I see how family members disown their family as though who
their child/sister/brother/mother/father is has suddenly become someone not
worthy of love on the basis of what they do in bed. What gets me is that these people don’t
REALLY break this shit down. That’s what
they are angry about… YOU DISOWNED YOUR KID BECAUSE YOU DON’T LIKE HOW HE
FUCKS!..... How can these people not see the ridiculousness of it. It isn’t because of who your
son/daughter/friend LOVES… they love YOU… if you are a brother, or a friend or
a father or a son, you LOVE ANOTHER MAN.
If you are a mother or a sister or a daughter or a aunt, you have LOVED
ANOTHER WOMAN… what the fricken issue is boils down to what your family/friend
does IN BED.
Well, let me just put this into perspective for you people
who are so “on your high horse”…. I think what YOU DO in bed is gross TOO! I think that your “normal” love making is
boring and overbearing and repetitive. I
don’t find pleasure in it, I don’t want to see it, hear about it, be a part of
it… but you know… I respect YOU enough and care about YOU enough as a human
being to say that if it makes YOU happy THAT is what is important to me.

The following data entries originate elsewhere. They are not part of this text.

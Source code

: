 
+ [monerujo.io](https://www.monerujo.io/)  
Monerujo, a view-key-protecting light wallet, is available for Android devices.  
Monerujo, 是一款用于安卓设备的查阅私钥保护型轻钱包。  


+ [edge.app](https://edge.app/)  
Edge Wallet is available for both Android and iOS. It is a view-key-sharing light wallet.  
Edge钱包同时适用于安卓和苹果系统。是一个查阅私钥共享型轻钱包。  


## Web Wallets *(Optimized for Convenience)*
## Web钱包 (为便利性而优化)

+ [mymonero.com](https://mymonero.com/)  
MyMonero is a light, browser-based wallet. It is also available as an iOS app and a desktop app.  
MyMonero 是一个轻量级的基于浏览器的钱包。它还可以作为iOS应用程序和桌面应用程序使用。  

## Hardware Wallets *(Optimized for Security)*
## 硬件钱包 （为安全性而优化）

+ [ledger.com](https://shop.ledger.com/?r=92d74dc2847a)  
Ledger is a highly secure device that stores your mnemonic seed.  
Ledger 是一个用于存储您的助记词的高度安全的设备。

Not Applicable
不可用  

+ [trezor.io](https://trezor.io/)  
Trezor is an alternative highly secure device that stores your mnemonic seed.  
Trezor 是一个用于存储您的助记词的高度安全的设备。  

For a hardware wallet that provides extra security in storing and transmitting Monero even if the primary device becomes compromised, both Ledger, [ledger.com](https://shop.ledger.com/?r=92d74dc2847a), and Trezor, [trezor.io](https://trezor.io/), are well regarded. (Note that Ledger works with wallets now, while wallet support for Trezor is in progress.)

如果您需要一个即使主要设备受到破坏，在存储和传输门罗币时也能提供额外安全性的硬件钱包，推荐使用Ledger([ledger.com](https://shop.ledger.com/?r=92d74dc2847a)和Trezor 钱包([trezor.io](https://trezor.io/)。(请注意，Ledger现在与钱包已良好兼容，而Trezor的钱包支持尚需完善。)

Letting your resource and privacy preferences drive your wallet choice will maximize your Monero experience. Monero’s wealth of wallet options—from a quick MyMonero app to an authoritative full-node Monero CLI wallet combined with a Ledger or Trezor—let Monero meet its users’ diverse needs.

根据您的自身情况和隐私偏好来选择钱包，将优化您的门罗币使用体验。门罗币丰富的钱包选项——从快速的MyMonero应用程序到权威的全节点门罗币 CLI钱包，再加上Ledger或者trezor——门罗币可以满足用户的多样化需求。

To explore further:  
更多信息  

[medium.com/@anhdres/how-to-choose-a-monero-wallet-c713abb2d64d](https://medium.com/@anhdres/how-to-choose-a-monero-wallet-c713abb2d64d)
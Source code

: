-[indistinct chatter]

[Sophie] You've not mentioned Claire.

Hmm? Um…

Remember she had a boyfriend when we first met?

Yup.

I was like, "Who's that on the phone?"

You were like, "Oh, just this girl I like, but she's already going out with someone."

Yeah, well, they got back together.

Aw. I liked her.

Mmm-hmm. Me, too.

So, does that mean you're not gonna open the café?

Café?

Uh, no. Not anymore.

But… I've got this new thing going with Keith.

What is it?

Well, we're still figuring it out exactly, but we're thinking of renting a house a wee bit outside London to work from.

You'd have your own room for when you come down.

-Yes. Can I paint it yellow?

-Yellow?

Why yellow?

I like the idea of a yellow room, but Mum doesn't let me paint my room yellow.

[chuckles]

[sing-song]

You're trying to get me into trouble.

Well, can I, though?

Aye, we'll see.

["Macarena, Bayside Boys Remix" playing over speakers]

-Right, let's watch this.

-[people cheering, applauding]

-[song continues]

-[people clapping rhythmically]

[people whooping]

Normally I have this lesson learning message. I start out with what is bothering me, and
end with something positive, thought provoking and uplifting and yet today I
find myself unable to do it. Unable to
learn a lesson from the hatred of others.
I find myself unable to positively twist and turn this information, this
seldom talked about subject. I find
nothing in here…. I am hurting…. Hurting for girls like Mallory and boys like
Matthew. I find myself aching for GLBTQ
youth who are taking their lives…. Because of how petty people are… and how
hurtful. I do not wish illwell on
anyone, no matter their views about whomever… I am saddened by the world in
which I live in and I find myself struggling to find the sliver of light in
this cloud…. It is hanging too low today.
To everyone who is being ostracized because of who you are…
remember… when it is LOVE it is all the same.
When someone STOPS loving you because you don’t live the way THEY want
you to, it is THEIR thing, not yours. There
is no reason to hide who you are to please them. If they can’t hate because of this, they will
find another reason. All you can do is
hold your head up high and know that some of us out there are in awe of your
bravery, of your strength and of your resilience.
Thank you… for all you do.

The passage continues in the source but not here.